BASE_URL = "https://cloud.luchentech.com/finetunesdk"
API_KEY = "your-api-key-here"

service_client = ServiceClient(base_url=BASE_URL, api_key=API_KEY)
training_client = service_client.create_lora_training_client(
    base_model="Qwen/Qwen3-8B"
)
print(f"Created model ID {training_client.model_id}")

自定义 LoRA 配置：

training_client = service_client.create_lora_training_client(
    base_model="Qwen/Qwen2.5-7B-Instruct",
    rank=64,
    seed=42,
    train_mlp=False,
    train_attn=True, # only fine tune on attention layers
    train_unembed=False
)

额外说明

可自定义 LoRA 配置，例如只对注意力层进行微调
支持异步版本 create_lora_training_client_async()

`create_training_client_from_state(path)`

功能描述

从保存的检查点恢复训练会话，可继续训练。

输入

path（字符串）：检查点 URI，例如：
- 训练检查点：hpcai://{training_run_id}/weights/{checkpoint_id}
- 推理检查点：hpcai://{training_run_id}/sampler_weights/{checkpoint_id}

输出

TrainingClient：绑定到恢复模型的训练客户端

示例代码

从已保存的 Checkpoint 处继续训练：

import hpcai

BASE_URL = "https://cloud.luchentech.com/finetunesdk"
API_KEY = "your-api-key-here"
CHECKPOINT_PATH = "hpcai://{model_id}/weights/step_0010"
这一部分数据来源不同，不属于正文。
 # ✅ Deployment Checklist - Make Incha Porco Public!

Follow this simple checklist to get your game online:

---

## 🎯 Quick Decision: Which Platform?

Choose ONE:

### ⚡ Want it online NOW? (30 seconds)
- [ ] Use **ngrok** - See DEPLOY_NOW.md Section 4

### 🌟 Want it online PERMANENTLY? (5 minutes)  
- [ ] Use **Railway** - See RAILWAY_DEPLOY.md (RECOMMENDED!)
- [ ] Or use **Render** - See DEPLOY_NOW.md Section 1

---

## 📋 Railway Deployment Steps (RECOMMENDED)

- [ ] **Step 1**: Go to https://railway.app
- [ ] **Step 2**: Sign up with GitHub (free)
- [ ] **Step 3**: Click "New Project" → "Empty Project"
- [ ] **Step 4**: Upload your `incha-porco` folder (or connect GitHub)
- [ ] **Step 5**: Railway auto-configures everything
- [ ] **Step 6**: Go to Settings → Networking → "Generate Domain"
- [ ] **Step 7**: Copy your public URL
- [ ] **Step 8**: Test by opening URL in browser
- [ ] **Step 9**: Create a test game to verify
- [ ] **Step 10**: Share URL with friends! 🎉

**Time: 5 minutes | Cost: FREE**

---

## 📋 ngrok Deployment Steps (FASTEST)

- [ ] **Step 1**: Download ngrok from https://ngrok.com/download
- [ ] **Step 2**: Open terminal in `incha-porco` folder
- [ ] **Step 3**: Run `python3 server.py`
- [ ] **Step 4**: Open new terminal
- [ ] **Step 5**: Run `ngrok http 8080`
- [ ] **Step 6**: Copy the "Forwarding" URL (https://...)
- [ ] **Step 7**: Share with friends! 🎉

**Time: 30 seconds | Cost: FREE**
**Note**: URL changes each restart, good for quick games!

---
service_client = hpcai.ServiceClient(base_url=BASE_URL, api_key=API_KEY)
training_client = service_client.create_training_client_from_state(CHECKPOINT_PATH)

print(f"Restored model ID: {training_client.model_id}")

# Continue training
training_data = [...]  # Your training data
fwd_bwd = training_client.forward_backward(training_data, loss_fn="cross_entropy")
optim = training_client.optim_step(hpcai.AdamParams(learning_rate=1e-4))
fwd_bwd.result()
optim.result()

# Clean up
training_client.unload_model().result()

使用 RestClient 获取检查点路径并加载模型：

import hpcai

BASE_URL = "https://cloud.luchentech.com/finetunesdk"
API_KEY = "your-api-key-here"

service_client = hpcai.ServiceClient(base_url=BASE_URL, api_key=API_KEY)
rest_client = service_client.create_rest_client()

# List checkpoints for a training run
training_run_id = "eb78693b-380d-40f8-a709-ffe0da185718"
checkpoints_response = rest_client.list_checkpoints(training_run_id).result()

# Find the latest checkpoint
if checkpoints_response.checkpoints:
    latest_checkpoint = checkpoints_response.checkpoints[-1]
    checkpoint_path = latest_checkpoint.checkpoint_path
    print(f"Restoring from: {checkpoint_path}")

    # Restore training client
    training_client = service_client.create_training_client_from_state(checkpoint_path)
    print(f"Restored model ID: {training_client.model_id}")

`create_training_client(model_id: types.ModelID | None = None)`

功能描述

创建一个 TrainingClient 实例，用于操作已存在模型或新模型。

如果提供 model_id，则客户端绑定到该模型；如果未提供，则客户端未绑定模型，需要加载 checkpoint 或创建模型后才能使用。

输入参数

model_id（types.ModelID | None，可选）：服务器上已存在模型的唯一标识符。
- 提供时：客户端绑定到该模型。
- 不提供时（默认 None）：客户端未绑定模型，需要后续加载 checkpoint 或创建模型才能使用。

输出

TrainingClient：用于执行训练操作的客户端实例。

使用示例

1. 为已有模型创建客户端

import hpcai

BASE_URL = "https://cloud.luchentech.com/finetunesdk"
API_KEY = "your-api-key-here"

# 已有模型 ID
existing_model_id = "eb78693b-380d-40f8-a709-ffe0da185718"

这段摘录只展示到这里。